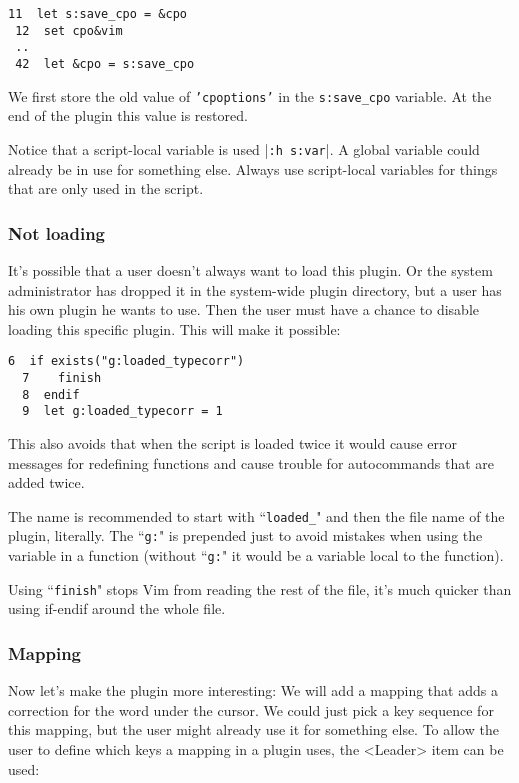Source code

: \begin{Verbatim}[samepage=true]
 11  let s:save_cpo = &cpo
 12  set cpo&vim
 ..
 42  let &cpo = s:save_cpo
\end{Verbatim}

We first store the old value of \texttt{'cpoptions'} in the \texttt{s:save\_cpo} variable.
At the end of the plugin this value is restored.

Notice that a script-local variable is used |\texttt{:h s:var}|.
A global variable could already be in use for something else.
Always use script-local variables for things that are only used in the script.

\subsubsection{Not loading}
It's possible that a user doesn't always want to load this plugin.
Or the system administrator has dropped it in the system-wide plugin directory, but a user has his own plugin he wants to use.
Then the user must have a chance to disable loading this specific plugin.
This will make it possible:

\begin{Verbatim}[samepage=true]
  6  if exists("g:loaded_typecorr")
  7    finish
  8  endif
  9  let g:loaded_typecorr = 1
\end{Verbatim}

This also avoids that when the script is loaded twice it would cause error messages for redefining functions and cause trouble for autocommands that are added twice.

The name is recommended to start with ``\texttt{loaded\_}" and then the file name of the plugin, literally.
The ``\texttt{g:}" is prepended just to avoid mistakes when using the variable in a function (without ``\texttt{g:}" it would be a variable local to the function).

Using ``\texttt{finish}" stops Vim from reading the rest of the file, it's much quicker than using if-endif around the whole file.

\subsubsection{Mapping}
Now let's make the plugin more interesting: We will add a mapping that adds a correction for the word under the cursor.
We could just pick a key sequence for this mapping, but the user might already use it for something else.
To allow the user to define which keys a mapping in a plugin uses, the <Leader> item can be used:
■ ■ ■ ■ ■ ■ ■
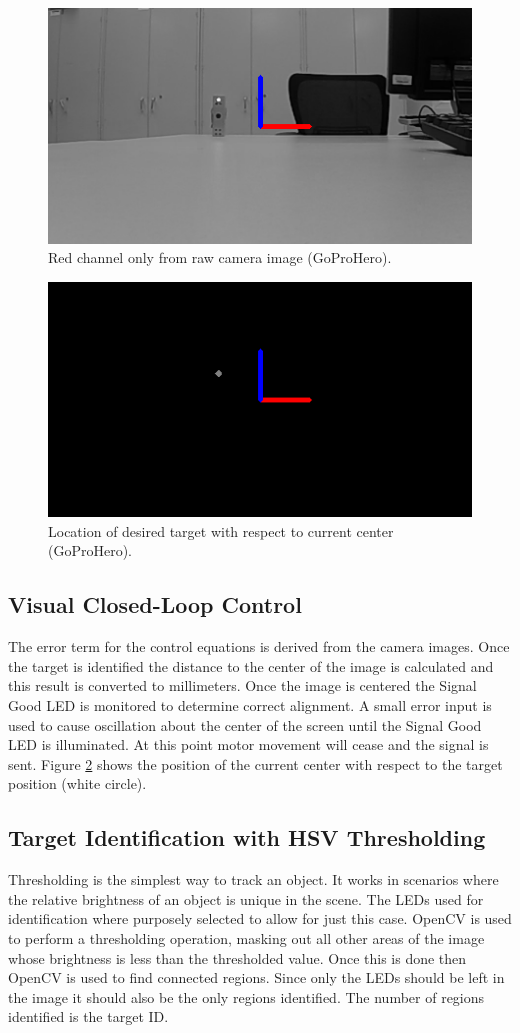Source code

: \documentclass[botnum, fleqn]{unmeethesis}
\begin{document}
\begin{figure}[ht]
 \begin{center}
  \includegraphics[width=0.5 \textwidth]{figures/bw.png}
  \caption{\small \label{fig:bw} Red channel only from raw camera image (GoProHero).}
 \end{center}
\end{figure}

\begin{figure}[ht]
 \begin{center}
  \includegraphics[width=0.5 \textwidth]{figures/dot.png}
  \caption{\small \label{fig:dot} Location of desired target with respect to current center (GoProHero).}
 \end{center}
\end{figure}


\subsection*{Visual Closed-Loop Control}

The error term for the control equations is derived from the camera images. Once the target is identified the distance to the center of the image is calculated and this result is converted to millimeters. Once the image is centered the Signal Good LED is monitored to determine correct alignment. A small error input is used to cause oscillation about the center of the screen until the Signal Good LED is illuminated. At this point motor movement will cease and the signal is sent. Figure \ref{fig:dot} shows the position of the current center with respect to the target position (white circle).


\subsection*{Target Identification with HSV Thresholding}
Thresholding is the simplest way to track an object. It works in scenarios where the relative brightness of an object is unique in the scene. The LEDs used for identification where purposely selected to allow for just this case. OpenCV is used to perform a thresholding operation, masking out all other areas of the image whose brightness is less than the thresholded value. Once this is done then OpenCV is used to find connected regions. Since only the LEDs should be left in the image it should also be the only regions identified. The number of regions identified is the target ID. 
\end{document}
■ ■ ■ ■ ■ ■ ■
PROBLEM DESCRIPTION >> Filtering the entries above by the word "Verbatim", copy each line that matches.

OUTPUT >>
: \begin{Verbatim}[samepage=true]
\end{Verbatim}
\begin{Verbatim}[samepage=true]
\end{Verbatim}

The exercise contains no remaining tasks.